Aquele que preenche toda a terra com sua ausência

“Quem é você, que preenche meu coração com sua ausência? / que preenche toda a terra com sua ausência?”, os versos são do sueco Pär Lagerkvist, Prêmio Nobel de Literatura de 1951, e estão em seu livro Aftonland (‘Terra do Anoitecer’, 1953, sem edição em português). Ele abandonou a fé cristã familiar, mas nunca conseguiu se desvencilhar de uma profunda religiosidade, a ponto de alguns o terem considerado “um cristão contra a própria vontade”.

Lagerkvist inicia o poema dizendo que “um desconhecido é seu amigo” e que seu coração está cheio de tristeza porque esse amigo está distante ou, quem sabe, nem sequer exista… O poeta pode ser considerado um paradigma da cultura ocidental de hoje, que proclama cada vez mais o agnosticismo, mas não consegue eliminar a nostalgia da promessa de infinito e do amor que transcende a todos os limites humanos, característicos da mensagem cristã.

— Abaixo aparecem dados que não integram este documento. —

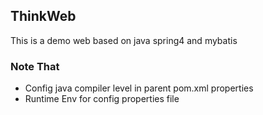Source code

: ## ThinkWeb
This is a demo web based on java spring4 and mybatis
<br>
### Note That
* Config java compiler level in parent pom.xml properties
* Runtime Env for config properties file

O diálogo entre a fé e a cultura, para ser frutuoso, deve se reportar a esse coração, paradoxalmente sempre ferido pelo encontro. Aqueles que não têm consciência de terem feito esse encontro, são feridos pela ausência e pelo desejo irrealizado – mas aqueles que já têm a consciência desse encontro também permanecem feridos, agora pela beleza e pela ternura que ultrapassam a natureza humana, permanecendo como gratidão por um dom ao qual sabemos nunca sermos capazes de corresponder plenamente.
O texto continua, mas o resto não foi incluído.